Isso acontece porque perante o Código Civil, menores de 16 anos são considerados incapazes —portanto, quaisquer atos deles na vida civil são nulos. Adolescentes entre 16 e 18 anos, por sua vez, são relativamente incapazes e, por isso, precisam ser assistidos por seus representantes.

Dessa forma, perante a lei, ainda que também conste o CPF da criança nos serviços oferecidos pelas fintechs, quem abre afetivamente a conta e é considerado na relação jurídica são os responsáveis.

O conselho mais abrangente que a psicanalista Helena Castello teria para os pais que querem lançar mão da ferramenta é tentar construir com a criança o uso que ela vai fazer do aplicativo.

“Se os pais não dão conta de acompanhar, eles não deveriam permitir o acesso”, afirma. “Não tem problema nenhum dar liberdade para a criança explorar o mundo, mas os pais têm que ser curiosos sobre isso.

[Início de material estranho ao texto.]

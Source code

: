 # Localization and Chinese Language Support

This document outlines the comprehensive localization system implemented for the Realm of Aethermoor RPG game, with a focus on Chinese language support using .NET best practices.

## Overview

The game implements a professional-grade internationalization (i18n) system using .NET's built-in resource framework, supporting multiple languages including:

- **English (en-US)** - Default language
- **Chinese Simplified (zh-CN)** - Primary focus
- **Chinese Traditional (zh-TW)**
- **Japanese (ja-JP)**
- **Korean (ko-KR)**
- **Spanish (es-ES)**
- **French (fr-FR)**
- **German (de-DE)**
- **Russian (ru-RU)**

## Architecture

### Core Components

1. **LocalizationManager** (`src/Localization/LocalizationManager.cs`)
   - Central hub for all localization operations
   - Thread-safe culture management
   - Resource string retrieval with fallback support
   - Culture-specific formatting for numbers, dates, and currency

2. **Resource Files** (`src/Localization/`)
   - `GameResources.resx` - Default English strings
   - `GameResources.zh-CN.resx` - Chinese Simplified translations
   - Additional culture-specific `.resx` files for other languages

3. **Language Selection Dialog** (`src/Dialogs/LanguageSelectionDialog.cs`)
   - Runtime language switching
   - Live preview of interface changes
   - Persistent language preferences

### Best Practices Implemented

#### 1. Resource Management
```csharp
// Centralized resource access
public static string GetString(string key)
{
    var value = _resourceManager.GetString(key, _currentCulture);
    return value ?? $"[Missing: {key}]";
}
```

Sentar para conversar na hora do jantar, entrar junto no aplicativo para saber o que a criança está entendendo daquilo, compartilhar com a escola e ver se ela pode dar alguma aula.”

Como qualquer nova ferramenta, diz ela, só é possível saber eventuais consequências no futuro. Demonizar o aplicativo não é o caminho.

“Em uma hipótese extrema, vamos pensar que estamos criando crianças viciadas em dinheiro. Mas a nossa sociedade já é expert em criar pessoas que só pensam em dinheiro, e os bancos vão se aproveitar disso. Então se o uso da conta for feito com acompanhamento, a criança tem a oportunidade de não entrar de gaiato nessa história”, afirma.